= Hop diffusion =

Hop diffusion is a non-Brownian diffusion of proteins and lipid molecules within the plasma membrane.
Hop diffusion occurs due to the discontinuity of the cell cytoplasmic membrane.
According to the fences and pickets model, plasma membrane is compartmentalized by actin-based membrane-skeleton "fences", that occur when cytoplasmic domains collide with the actin-based membrane skeleton; and anchored-transmembrane protein "pickets". Due to these obstacles membrane proteins undergo temporary confinement within 30–700- nm compartments with infrequent intercompartmental hops.

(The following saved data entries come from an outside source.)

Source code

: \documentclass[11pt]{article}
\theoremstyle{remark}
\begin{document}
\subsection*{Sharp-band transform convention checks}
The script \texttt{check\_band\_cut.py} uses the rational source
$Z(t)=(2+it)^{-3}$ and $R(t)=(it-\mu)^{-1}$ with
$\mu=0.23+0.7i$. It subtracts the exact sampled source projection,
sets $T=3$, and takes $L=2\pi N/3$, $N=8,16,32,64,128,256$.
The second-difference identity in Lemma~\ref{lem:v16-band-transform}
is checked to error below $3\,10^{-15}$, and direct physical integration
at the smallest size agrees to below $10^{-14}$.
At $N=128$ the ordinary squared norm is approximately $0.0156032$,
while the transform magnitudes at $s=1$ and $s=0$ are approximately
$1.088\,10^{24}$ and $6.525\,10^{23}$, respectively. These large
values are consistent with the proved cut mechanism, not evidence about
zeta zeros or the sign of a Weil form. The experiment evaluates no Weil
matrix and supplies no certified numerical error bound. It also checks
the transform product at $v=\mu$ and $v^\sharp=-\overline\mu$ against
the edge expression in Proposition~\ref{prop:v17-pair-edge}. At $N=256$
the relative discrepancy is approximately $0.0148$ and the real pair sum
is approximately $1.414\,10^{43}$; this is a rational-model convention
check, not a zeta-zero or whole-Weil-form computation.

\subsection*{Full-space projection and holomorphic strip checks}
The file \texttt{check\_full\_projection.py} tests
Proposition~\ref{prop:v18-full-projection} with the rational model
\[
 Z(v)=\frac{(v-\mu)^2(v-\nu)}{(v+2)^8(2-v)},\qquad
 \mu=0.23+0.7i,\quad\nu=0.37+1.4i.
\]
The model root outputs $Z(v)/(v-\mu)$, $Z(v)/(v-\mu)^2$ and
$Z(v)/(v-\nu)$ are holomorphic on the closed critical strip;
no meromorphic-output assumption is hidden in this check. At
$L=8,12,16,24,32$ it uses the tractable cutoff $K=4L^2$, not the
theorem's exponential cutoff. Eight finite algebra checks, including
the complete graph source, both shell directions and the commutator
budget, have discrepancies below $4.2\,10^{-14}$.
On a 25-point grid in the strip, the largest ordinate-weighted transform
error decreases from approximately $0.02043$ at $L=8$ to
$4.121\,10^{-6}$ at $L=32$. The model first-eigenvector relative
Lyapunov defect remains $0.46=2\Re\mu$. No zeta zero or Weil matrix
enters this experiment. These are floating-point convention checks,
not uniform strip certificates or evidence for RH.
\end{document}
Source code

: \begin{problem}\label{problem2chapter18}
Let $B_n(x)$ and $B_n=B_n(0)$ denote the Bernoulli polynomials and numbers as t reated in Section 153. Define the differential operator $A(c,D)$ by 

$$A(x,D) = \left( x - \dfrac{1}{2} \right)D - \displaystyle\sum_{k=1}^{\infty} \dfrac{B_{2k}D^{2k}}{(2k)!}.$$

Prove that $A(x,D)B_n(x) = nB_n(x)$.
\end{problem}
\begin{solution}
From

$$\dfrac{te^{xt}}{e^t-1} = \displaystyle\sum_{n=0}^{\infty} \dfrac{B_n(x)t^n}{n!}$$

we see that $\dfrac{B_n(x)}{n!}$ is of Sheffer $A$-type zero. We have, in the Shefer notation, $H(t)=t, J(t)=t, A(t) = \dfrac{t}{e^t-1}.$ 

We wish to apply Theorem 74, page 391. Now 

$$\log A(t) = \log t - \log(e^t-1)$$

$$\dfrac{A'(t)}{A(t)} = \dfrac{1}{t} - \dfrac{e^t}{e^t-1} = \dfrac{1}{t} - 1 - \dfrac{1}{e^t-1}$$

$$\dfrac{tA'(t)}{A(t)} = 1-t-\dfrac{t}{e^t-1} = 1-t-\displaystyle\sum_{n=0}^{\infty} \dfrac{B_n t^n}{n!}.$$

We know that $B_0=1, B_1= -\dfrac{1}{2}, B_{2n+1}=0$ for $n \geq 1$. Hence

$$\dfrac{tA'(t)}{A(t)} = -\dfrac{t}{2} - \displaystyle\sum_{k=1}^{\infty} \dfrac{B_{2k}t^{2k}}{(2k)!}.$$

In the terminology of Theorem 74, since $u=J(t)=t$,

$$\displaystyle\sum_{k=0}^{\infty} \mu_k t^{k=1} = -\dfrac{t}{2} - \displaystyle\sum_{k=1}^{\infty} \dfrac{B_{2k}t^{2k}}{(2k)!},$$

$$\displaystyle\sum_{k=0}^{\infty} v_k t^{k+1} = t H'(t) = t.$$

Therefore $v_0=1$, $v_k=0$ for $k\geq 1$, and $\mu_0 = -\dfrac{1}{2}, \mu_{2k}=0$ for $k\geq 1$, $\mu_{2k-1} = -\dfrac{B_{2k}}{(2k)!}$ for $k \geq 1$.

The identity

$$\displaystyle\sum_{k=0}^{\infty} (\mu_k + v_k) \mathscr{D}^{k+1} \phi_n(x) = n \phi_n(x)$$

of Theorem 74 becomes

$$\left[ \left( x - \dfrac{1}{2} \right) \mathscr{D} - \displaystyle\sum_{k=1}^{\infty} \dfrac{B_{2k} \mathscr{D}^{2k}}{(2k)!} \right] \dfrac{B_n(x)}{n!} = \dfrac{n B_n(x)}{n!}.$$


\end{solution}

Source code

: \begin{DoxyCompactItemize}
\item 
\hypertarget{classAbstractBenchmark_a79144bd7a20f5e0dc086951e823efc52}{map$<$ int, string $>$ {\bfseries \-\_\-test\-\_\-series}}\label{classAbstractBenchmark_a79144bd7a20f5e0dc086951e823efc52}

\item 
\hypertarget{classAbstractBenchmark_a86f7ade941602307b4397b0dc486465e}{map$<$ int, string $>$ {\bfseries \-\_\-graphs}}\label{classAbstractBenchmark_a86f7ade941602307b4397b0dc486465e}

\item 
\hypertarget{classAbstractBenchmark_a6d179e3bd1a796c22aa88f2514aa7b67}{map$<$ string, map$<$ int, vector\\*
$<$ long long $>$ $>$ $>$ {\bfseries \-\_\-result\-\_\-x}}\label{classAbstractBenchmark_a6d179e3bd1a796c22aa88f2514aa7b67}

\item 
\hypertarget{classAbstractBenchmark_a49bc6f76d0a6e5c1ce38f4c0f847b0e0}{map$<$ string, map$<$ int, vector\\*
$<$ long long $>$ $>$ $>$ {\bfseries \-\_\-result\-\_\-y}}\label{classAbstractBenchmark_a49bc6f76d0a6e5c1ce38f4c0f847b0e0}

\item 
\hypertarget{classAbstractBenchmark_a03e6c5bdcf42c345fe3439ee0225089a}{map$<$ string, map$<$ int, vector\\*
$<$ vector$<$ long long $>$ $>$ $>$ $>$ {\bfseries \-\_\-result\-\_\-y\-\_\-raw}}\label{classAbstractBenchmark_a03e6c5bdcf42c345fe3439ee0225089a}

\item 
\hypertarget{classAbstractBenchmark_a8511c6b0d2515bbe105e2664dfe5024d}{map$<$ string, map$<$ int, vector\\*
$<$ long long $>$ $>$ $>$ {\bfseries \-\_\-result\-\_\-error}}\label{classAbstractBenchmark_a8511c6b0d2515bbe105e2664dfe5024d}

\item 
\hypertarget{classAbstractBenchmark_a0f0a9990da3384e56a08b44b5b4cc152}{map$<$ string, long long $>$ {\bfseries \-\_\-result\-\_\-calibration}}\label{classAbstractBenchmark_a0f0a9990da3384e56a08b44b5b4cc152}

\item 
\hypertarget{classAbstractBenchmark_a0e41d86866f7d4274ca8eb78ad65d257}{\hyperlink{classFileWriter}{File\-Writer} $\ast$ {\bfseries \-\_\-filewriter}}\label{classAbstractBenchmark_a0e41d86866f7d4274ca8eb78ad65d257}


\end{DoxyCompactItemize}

Hops between adjacent compartments occur due to:
- thermal fluctuations of the membrane and following creation of spaces between cytoplasmic membrane layer and cytoskeleton, large enough to allow the passage of integral membrane proteins
- temporal actin filament breakage
- membrane molecules have sufficient kinetic energy to cross the barrier

While simple Brownian diffusion is isotropic and homogeneous, hop diffusion is more complex and combines free diffusion, which occurs inside cell membrane compartments, and infrequent intercompartmental transitions (hops). The complexity of this type of anomalous diffusion is further enhanced due to an inherent broad distribution of compartment sizes.